Historically, technology vendors have had ‘reseller’ channels, the sole purpose of which being to sell as quickly as possible as many licenses as possible for the vendor. As such, the vendor has long measured success solely on the basis of revenue generated by a particular channel partner. Quite simply, the technology vendor hopes that the channel partner will bring in lots of new business for them, and the channel partner hopes that, in turn, the technology vendor will provide them lots of hot sales leads. It’s a a you-scratch-my-back-and-I’ll-scratch-yours kind of deal.

It’s a system that can work well. For example, Microsoft has a huge channel (over 400,000) that sells its products directly to businesses, picks up a commission on the deal, and very often also picks up associated service fees to help the business to get things up and running.  But increasingly it’s a system that does not work well as it used to. For though the technology landscape has changed dramatically in the last decade, programs and attitudes to do with channel management have in many cases remained the same. In our many discussions with IT service providers and digital agencies large and small over the past few months we have identified a clearly defined and increasingly critical drama triangle of conflict that’s emerging in the channel. One symptom of which is the growing frequency of partners essentially ‘firing’ the vendor and a dramatic decrease in partners’ ‘loyalty’ to so called strategic vendor partners. Whereas once a typical channel partner would have only one or two true strategic vendor partners, today many have ten or more. Not so strategic, one might argue.

There are many reasons for this lack of alignment and loyalty, but four key reasons seem to be driving this conflict:

  • There used to be a limited number of technology products suitable for businesses, and each of those was complex and difficult to install let alone configure and run. Today there are a multitude of choices that are easy to install and run.
  • Enterprise technology licenses were once cripplingly expensive; today the upfront cost of the technology has plummeted.
  • More technology RFP’s (Requests for Procurement) are going directly to service providers than technology vendors than in the past.
  • In large projects today, the focus is on business solutions not technology products

In other words, the number of competitive options has risen and initial license prices have dropped thus weakening many vendors’ control of their channel. But here’s the kicker: the cost and need for related technology services and consulting has remained constant. In fact, if anything the need is growing for services, and the costs for those services may well rise further in the future. We have finally moved (in the business application world, at least) from a product world view to a business solution perspective.

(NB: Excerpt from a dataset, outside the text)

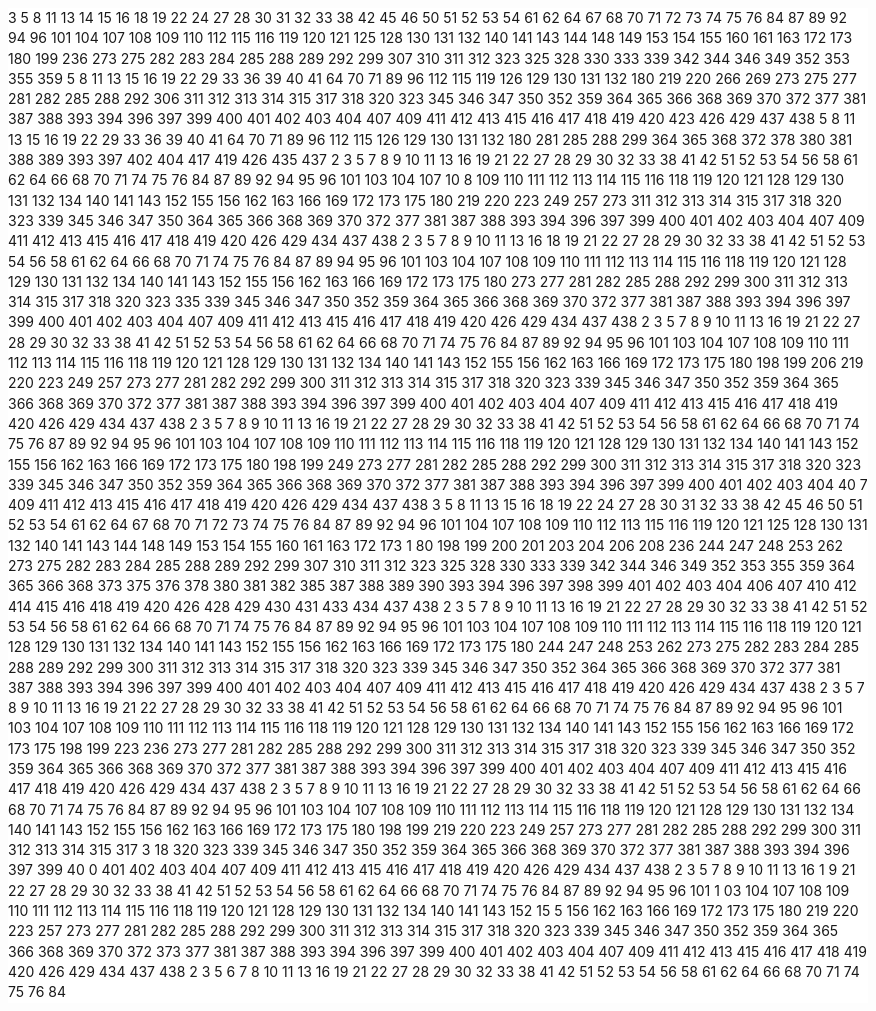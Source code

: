 3 5 8 11 13 14 15 16 18 19 22 24 27 28 30 31 32 33 38 42 45 46 50 51 52 53 54 61 62 64 67 68 70 71 72 73 74 75 76 84 87 89 92 94 96 101 104 107 108 109 110 112 115 116 119 120 121 125 128 130 131 132 140 141 143 144 148 149 153 154 155 160 161 163 172 173 180 199 236 273 275 282 283 284 285 288 289 292 299 307 310 311 312 323 325 328 330 333 339 342 344 346 349 352 353 355 359 5 8 11 13 15 16 19 22 29 33 36 39 40 41 64 70 71 89 96 112 115 119 126 129 130 131 132 180 219 220 266 269 273 275 277 281 282 285 288 292 306 311 312 313 314 315 317 318 320 323 345 346 347 350 352 359 364 365 366 368 369 370 372 377 381 387 388 393 394 396 397 399 400 401 402 403 404 407 409 411 412 413 415 416 417 418 419 420 423 426 429 437 438 5 8 11 13 15 16 19 22 29 33 36 39 40 41 64 70 71 89 96 112 115 126 129 130 131 132 180 281 285 288 299 364 365 368 372 378 380 381 388 389 393 397 402 404 417 419 426 435 437 2 3 5 7 8 9 10 11 13 16 19 21 22 27 28 29 30 32 33 38 41 42 51 52 53 54 56 58 61 62 64 66 68 70 71 74 75 76 84 87 89 92 94 95 96 101 103 104 107 10 8 109 110 111 112 113 114 115 116 118 119 120 121 128 129 130 131 132 134 140 141 143 152 155 156 162 163 166 169 172 173 175 180 219 220 223 249 257 273 311 312 313 314 315 317 318 320 323 339 345 346 347 350 364 365 366 368 369 370 372 377 381 387 388 393 394 396 397 399 400 401 402 403 404 407 409 411 412 413 415 416 417 418 419 420 426 429 434 437 438 2 3 5 7 8 9 10 11 13 16 18 19 21 22 27 28 29 30 32 33 38 41 42 51 52 53 54 56 58 61 62 64 66 68 70 71 74 75 76 84 87 89 94 95 96 101 103 104 107 108 109 110 111 112 113 114 115 116 118 119 120 121 128 129 130 131 132 134 140 141 143 152 155 156 162 163 166 169 172 173 175 180 273 277 281 282 285 288 292 299 300 311 312 313 314 315 317 318 320 323 335 339 345 346 347 350 352 359 364 365 366 368 369 370 372 377 381 387 388 393 394 396 397 399 400 401 402 403 404 407 409 411 412 413 415 416 417 418 419 420 426 429 434 437 438 2 3 5 7 8 9 10 11 13 16 19 21 22 27 28 29 30 32 33 38 41 42 51 52 53 54 56 58 61 62 64 66 68 70 71 74 75 76 84 87 89 92 94 95 96 101 103 104 107 108 109 110 111 112 113 114 115 116 118 119 120 121 128 129 130 131 132 134 140 141 143 152 155 156 162 163 166 169 172 173 175 180 198 199 206 219 220 223 249 257 273 277 281 282 292 299 300 311 312 313 314 315 317 318 320 323 339 345 346 347 350 352 359 364 365 366 368 369 370 372 377 381 387 388 393 394 396 397 399 400 401 402 403 404 407 409 411 412 413 415 416 417 418 419 420 426 429 434 437 438 2 3 5 7 8 9 10 11 13 16 19 21 22 27 28 29 30 32 33 38 41 42 51 52 53 54 56 58 61 62 64 66 68 70 71 74 75 76 87 89 92 94 95 96 101 103 104 107 108 109 110 111 112 113 114 115 116 118 119 120 121 128 129 130 131 132 134 140 141 143 152 155 156 162 163 166 169 172 173 175 180 198 199 249 273 277 281 282 285 288 292 299 300 311 312 313 314 315 317 318 320 323 339 345 346 347 350 352 359 364 365 366 368 369 370 372 377 381 387 388 393 394 396 397 399 400 401 402 403 404 40 7 409 411 412 413 415 416 417 418 419 420 426 429 434 437 438 3 5 8 11 13 15 16 18 19 22 24 27 28 30 31 32 33 38 42 45 46 50 51 52 53 54 61 62 64 67 68 70 71 72 73 74 75 76 84 87 89 92 94 96 101 104 107 108 109 110 112 113 115 116 119 120 121 125 128 130 131 132 140 141 143 144 148 149 153 154 155 160 161 163 172 173 1 80 198 199 200 201 203 204 206 208 236 244 247 248 253 262 273 275 282 283 284 285 288 289 292 299 307 310 311 312 323 325 328 330 333 339 342 344 346 349 352 353 355 359 364 365 366 368 373 375 376 378 380 381 382 385 387 388 389 390 393 394 396 397 398 399 401 402 403 404 406 407 410 412 414 415 416 418 419 420 426 428 429 430 431 433 434 437 438 2 3 5 7 8 9 10 11 13 16 19 21 22 27 28 29 30 32 33 38 41 42 51 52 53 54 56 58 61 62 64 66 68 70 71 74 75 76 84 87 89 92 94 95 96 101 103 104 107 108 109 110 111 112 113 114 115 116 118 119 120 121 128 129 130 131 132 134 140 141 143 152 155 156 162 163 166 169 172 173 175 180 244 247 248 253 262 273 275 282 283 284 285 288 289 292 299 300 311 312 313 314 315 317 318 320 323 339 345 346 347 350 352 364 365 366 368 369 370 372 377 381 387 388 393 394 396 397 399 400 401 402 403 404 407 409 411 412 413 415 416 417 418 419 420 426 429 434 437 438 2 3 5 7 8 9 10 11 13 16 19 21 22 27 28 29 30 32 33 38 41 42 51 52 53 54 56 58 61 62 64 66 68 70 71 74 75 76 84 87 89 92 94 95 96 101 103 104 107 108 109 110 111 112 113 114 115 116 118 119 120 121 128 129 130 131 132 134 140 141 143 152 155 156 162 163 166 169 172 173 175 198 199 223 236 273 277 281 282 285 288 292 299 300 311 312 313 314 315 317 318 320 323 339 345 346 347 350 352 359 364 365 366 368 369 370 372 377 381 387 388 393 394 396 397 399 400 401 402 403 404 407 409 411 412 413 415 416 417 418 419 420 426 429 434 437 438 2 3 5 7 8 9 10 11 13 16 19 21 22 27 28 29 30 32 33 38 41 42 51 52 53 54 56 58 61 62 64 66 68 70 71 74 75 76 84 87 89 92 94 95 96 101 103 104 107 108 109 110 111 112 113 114 115 116 118 119 120 121 128 129 130 131 132 134 140 141 143 152 155 156 162 163 166 169 172 173 175 180 198 199 219 220 223 249 257 273 277 281 282 285 288 292 299 300 311 312 313 314 315 317 3 18 320 323 339 345 346 347 350 352 359 364 365 366 368 369 370 372 377 381 387 388 393 394 396 397 399 40 0 401 402 403 404 407 409 411 412 413 415 416 417 418 419 420 426 429 434 437 438 2 3 5 7 8 9 10 11 13 16 1 9 21 22 27 28 29 30 32 33 38 41 42 51 52 53 54 56 58 61 62 64 66 68 70 71 74 75 76 84 87 89 92 94 95 96 101 1 03 104 107 108 109 110 111 112 113 114 115 116 118 119 120 121 128 129 130 131 132 134 140 141 143 152 15 5 156 162 163 166 169 172 173 175 180 219 220 223 257 273 277 281 282 285 288 292 299 300 311 312 313 314 315 317 318 320 323 339 345 346 347 350 352 359 364 365 366 368 369 370 372 373 377 381 387 388 393 394 396 397 399 400 401 402 403 404 407 409 411 412 413 415 416 417 418 419 420 426 429 434 437 438 2 3 5 6 7 8 10 11 13 16 19 21 22 27 28 29 30 32 33 38 41 42 51 52 53 54 56 58 61 62 64 66 68 70 71 74 75 76 84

What we are witnessing is a major shift in channel power from the vendor to the service provider. The vendor is no longer calling all the shots. In many cases it’s the service provider in the driving seat, equaling a dramatic shift in the dynamic and how channels need to operate in the future. As we move from a product-centric to a solution-centric channel (more service led), we will see more vendors get summarily dismissed, less partner loyalty, and a need for vendors to urgently rethink their established channel management practices. Some vendors are already managing this shift, but most in our opinion are either unaware of the shift or are in denial. Those latter vendors continue to impose ever more cumbersome requirements on partners, demand high fees for training, and arbitrarily change the tiers and ranking requirements (Platinum, Gold etc.) as they see fit, inadvertently accelerating the decline in loyalty and co-operation between vendor and partner.

The new channel reality is that service providers, be they consultants, system integrators or digital agencies, are taking control of and leading the sales opportunities out there. It’s a smart vendor that recognizes that uncomfortable reality, otherwise the vendor could  find themselves getting fired.